Sunday, March 23, 2008

Bullet Grazes Frisco Homeowner During Shooting



"A bullet grazed a Frisco man during a shootout in his condo on Thursday.

Frisco police said Steve Geddie was lucky to have escaped alive (can one escape dead? Fits) after the shooting, which happened at his home on Hickory Creek on Thursday evening.

Geddie said he was in the bathroom when he heard an intruder breaking into his condo through the back door.

"So I'm sitting on the toilet (and) I hear this banging," he said.

Geddie said he crept through his bathroom, into his bedroom."(I) reached underneath my mattress, pulled up the shotgun (and) loaded up the chamber -- size one buckshot," he said.

Geddie then walked toward his living room, where he confronted the intruder, he said.

He said the man's gun was "literally right in my chest.""My first instinct is to move to the side," Geddie said. "He grazed my shoulder on the first shot."The man got two shots off, he said.

Geddie said he dropped the shotgun and then dove to the ground to pick it back up. Geddie said he pulled the shotgun up as the intruder headed out the door. He took a shot at the man, but missed just to the left of him, he said.

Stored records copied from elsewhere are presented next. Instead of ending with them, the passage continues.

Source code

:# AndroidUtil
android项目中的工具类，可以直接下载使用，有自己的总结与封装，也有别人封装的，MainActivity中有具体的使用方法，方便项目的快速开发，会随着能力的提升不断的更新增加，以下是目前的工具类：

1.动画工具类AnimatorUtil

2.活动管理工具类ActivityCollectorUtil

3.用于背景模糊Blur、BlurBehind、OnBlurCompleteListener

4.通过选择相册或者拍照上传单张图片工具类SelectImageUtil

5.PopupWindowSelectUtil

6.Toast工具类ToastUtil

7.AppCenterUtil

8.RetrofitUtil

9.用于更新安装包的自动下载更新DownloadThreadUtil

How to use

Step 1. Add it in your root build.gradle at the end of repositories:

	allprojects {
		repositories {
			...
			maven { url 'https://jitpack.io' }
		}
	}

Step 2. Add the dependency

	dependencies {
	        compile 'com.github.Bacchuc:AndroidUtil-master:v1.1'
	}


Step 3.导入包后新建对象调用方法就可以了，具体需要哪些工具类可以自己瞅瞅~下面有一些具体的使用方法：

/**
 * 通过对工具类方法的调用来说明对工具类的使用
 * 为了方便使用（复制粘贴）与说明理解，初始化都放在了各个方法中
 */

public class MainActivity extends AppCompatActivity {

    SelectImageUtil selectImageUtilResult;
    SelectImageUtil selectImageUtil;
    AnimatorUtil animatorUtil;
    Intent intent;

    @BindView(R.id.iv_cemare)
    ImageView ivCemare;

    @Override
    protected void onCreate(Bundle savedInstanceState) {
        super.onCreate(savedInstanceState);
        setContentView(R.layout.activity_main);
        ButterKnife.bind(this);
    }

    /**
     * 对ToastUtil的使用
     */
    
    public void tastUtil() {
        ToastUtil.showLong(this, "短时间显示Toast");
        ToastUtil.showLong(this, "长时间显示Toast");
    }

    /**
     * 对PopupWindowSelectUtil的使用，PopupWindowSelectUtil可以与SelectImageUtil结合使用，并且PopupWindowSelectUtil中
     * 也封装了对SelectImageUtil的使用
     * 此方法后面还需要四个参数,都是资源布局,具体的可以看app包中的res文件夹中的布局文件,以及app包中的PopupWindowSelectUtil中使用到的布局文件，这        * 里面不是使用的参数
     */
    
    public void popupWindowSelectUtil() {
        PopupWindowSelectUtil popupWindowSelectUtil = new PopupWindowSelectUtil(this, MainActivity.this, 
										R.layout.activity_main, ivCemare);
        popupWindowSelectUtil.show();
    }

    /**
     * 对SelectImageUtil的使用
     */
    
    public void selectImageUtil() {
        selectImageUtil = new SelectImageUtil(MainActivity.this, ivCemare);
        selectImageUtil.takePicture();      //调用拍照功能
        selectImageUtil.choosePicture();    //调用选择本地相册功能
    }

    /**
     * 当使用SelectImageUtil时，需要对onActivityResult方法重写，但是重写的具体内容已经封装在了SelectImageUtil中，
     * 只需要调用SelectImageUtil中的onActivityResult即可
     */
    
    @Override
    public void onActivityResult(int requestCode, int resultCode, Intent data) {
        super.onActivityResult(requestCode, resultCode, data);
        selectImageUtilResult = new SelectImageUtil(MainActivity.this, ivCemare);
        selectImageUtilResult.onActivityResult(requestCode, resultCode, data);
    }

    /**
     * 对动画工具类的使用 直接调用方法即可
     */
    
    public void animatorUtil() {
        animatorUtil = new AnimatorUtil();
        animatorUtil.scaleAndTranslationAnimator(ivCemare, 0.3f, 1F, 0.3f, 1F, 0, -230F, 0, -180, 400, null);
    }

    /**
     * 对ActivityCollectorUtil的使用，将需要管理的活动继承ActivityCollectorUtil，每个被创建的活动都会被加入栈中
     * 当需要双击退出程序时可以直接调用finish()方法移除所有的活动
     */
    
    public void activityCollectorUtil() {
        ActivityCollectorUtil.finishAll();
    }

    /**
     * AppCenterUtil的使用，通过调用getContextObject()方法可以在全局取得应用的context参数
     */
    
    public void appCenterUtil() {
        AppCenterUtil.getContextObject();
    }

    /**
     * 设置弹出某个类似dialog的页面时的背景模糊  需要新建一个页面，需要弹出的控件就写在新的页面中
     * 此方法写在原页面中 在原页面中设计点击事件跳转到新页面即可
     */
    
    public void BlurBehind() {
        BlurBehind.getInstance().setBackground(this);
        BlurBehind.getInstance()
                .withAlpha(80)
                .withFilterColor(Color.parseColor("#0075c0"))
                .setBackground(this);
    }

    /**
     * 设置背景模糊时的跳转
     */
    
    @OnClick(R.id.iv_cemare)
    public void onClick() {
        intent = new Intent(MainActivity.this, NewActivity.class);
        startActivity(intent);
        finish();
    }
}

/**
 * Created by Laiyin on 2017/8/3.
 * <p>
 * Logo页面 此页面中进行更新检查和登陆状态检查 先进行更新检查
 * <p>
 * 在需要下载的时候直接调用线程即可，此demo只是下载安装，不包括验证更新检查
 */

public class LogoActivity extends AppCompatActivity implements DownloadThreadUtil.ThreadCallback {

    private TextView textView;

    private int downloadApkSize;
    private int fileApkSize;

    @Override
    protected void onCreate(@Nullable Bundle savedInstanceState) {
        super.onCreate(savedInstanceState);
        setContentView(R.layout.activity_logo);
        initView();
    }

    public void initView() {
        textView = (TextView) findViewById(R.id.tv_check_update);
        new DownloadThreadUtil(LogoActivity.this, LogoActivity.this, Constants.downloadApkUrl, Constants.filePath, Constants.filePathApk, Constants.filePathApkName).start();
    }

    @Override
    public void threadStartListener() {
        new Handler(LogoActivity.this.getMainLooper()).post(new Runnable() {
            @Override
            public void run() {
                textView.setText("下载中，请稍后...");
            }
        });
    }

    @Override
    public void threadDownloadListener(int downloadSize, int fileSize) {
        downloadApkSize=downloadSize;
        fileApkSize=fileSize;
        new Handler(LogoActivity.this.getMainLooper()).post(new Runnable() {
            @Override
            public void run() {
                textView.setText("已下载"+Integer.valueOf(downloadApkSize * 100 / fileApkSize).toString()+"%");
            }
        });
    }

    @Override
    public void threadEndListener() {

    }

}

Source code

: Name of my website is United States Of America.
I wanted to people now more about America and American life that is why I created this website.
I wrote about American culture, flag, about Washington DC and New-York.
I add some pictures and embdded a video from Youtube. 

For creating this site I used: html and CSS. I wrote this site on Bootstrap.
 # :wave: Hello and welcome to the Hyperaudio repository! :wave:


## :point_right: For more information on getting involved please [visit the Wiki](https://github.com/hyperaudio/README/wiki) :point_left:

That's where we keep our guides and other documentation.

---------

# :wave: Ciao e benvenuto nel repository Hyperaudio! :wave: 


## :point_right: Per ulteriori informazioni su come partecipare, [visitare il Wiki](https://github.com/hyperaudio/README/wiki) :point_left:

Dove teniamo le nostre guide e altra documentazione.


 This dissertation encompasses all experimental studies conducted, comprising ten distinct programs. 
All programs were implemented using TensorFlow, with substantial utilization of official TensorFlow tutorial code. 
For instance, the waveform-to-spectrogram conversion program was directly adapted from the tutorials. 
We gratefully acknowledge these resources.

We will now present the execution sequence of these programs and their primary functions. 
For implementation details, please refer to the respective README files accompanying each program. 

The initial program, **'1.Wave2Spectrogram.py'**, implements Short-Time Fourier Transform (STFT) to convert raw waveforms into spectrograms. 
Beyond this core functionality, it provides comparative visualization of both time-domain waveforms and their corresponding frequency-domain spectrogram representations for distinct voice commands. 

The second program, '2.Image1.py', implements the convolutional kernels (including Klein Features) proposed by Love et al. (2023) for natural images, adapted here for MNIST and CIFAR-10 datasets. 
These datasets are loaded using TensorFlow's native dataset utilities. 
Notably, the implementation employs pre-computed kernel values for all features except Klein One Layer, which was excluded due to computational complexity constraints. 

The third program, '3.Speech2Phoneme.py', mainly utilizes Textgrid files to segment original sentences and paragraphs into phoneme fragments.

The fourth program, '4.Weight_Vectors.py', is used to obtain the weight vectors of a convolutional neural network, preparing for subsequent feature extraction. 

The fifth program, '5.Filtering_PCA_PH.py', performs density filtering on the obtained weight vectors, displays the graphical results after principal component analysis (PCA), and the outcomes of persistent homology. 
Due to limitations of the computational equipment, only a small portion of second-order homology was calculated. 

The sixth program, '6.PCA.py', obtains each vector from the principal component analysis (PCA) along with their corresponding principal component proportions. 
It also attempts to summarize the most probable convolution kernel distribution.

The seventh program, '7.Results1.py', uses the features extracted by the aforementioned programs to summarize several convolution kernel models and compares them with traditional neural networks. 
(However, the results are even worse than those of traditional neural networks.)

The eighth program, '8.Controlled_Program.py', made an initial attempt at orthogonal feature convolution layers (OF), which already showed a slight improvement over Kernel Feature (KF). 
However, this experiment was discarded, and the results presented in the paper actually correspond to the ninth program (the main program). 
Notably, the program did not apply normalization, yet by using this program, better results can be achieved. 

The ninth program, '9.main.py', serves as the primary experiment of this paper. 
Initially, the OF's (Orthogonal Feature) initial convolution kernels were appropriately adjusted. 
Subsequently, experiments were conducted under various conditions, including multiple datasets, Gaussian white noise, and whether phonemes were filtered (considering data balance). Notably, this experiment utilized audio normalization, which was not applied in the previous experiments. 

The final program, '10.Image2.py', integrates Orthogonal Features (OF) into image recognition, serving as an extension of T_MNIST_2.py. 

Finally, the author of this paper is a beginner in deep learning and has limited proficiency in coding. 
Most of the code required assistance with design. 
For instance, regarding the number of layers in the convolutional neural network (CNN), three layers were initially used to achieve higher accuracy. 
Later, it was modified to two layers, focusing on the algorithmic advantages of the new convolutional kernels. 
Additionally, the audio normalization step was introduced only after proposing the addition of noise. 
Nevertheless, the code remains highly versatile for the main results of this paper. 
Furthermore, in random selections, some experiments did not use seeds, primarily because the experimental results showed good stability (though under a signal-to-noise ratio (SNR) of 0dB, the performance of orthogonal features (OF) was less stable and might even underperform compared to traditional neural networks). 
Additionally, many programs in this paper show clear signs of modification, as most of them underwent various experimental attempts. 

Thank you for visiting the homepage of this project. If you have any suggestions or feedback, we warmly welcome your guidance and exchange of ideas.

"I grabbed the shotgun up, pulled it up as he was heading out the door, and just missed to the left of him,""Otherwise, he would have had size-1 buckshot all through his thighs and butt," Geddie said.

Geddie's shotgun blasted 16 pellets and an 8-inch hole through his wall.

His wife, Kathryn, worked out late on Thursday. If she hadn't, she would have confronted the suspect alone, she said."Had it been me home, it could have been a completely different story that you're covering today," she said.

Steve Geddie, an Alaskan-born gun enthusiast, said homeowners should be prepared for incidents like he faced.

"I believe that every homeowner should be able to be prepared for self-preservation in the event that something like this happens," he said.

Geddie said his brain was the most powerful weapon he used during the incident. He was able to think his way through everything, he said."

Pictured: Frisco homeowner Steve Geddie demonstrates how he dove to ground to pick up his shotgun while confronting an intruder on Thursday evening.

Monday morning quarterbacking always sucks, especially when a good guy chases off a bad guy, but since Mr. Geddie took it upon himself to lecture us as if his response was a textbook one, and that is thinking was exemplary, the very least a person might say is that missing with buck at 10' is actually quite hard to do. Pistol-gripped shotguns aren't the easiest of weapons to employ, particularly when stoked with anything other than birdshot, the barrel appears to be shorter than is allowed by law, and when the press is coming over for a photo shoot it might be a good idea to don trousers that fit so that your underwear doesn't ride on out.

He's fortunate that the intruder didn't return fire, as being equipped tacti-cool with something you can't hit the broadside of a barn with is asking for an awakening on the brown side of the grass.